On plonge là dans des abîmes de noirceur où il n'est question que de souvenirs de guerre, de peur, de mort, de souffrance, de douleurs, de chagrins, de blessures mal guéries et de solitude.

On fait des allers-retours entre 1899, quand Abel est vieux, malade et seul avec son chien, et 1864, sur les champs de bataille de la guerre de sécession avec ses compagnons d'arme, face à l'ennemi.
On s'attache à eux, David, Ned, dont on sait qu'ils vont mourir alors qu'ils sont si jeunes. L'absurdité est omniprésente, tant d'entre eux sont morts dans une folie sans nom durant cette guerre et ici plus précisément pendant la bataille de la 
Wilderness. On ressent la terrible atmosphère de violence et de terreur sur tous ces champs de batailles qui se sont gorgés du sang de ces soldats, de leurs chairs déchiquetées, de leurs rêves anéantis avec eux.

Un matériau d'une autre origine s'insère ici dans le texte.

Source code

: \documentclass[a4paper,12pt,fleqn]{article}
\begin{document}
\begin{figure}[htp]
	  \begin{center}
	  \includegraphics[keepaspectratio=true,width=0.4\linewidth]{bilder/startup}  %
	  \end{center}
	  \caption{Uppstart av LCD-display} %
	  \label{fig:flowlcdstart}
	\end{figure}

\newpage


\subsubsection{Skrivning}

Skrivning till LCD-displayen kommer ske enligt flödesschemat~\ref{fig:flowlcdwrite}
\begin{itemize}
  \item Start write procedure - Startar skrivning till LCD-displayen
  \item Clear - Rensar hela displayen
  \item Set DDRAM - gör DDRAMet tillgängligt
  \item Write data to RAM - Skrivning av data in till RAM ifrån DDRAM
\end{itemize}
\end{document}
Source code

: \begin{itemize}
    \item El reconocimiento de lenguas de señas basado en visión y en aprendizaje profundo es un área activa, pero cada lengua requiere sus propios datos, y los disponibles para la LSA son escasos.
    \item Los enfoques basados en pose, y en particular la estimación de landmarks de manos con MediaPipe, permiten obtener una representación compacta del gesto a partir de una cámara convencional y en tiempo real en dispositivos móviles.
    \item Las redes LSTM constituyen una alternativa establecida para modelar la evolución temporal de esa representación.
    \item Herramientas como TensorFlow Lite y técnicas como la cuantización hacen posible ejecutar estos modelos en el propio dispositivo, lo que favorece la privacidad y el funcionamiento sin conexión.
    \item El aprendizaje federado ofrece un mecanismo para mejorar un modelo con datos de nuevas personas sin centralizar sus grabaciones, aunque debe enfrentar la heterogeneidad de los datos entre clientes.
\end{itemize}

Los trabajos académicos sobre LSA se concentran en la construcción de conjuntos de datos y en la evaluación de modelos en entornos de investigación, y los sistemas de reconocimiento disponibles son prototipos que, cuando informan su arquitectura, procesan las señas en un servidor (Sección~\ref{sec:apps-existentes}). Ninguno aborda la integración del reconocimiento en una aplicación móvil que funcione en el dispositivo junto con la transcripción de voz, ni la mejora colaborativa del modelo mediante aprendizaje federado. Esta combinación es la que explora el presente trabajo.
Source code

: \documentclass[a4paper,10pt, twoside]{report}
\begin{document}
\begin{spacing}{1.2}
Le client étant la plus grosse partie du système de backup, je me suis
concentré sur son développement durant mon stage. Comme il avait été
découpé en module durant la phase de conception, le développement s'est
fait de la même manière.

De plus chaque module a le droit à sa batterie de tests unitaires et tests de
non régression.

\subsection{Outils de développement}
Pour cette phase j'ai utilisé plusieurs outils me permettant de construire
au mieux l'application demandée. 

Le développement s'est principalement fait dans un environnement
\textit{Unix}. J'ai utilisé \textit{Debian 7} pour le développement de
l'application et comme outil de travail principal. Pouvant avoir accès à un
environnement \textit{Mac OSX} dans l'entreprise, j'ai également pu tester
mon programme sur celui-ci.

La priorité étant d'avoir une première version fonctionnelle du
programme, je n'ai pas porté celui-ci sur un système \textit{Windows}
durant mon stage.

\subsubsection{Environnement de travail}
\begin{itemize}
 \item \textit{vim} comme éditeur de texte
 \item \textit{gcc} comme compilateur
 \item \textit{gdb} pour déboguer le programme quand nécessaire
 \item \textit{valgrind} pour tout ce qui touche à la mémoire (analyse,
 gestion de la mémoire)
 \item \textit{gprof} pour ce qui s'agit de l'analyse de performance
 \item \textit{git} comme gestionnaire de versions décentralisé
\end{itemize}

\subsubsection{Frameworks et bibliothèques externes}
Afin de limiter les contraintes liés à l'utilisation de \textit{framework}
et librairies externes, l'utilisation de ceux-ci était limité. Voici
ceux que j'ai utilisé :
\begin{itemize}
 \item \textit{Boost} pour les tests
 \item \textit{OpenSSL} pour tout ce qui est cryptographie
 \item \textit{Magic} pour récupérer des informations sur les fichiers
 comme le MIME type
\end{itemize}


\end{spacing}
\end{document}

C'est d'une tristesse sans nom. Tous ces massacres sont une abomination.
Les descriptions de certaines atrocités m'ont fait dresser les cheveux sur la tête.

Un jour, des hommes laissent Abel pour mort sur le rivage, et lui volent son vieux chien. Sauvé et remis sur pied par des indiens, au bout d'une vie de tant de drames, il part en quête de son ami, son compagnon, son chien, pour le sauver d'un destin funeste.

Ces pages d'histoire de l'Amérique m'ont terriblement donné le sentiment que pour beaucoup, la vie n'est qu'une vallée de larmes, car l'homme est d'une cruauté sans limites.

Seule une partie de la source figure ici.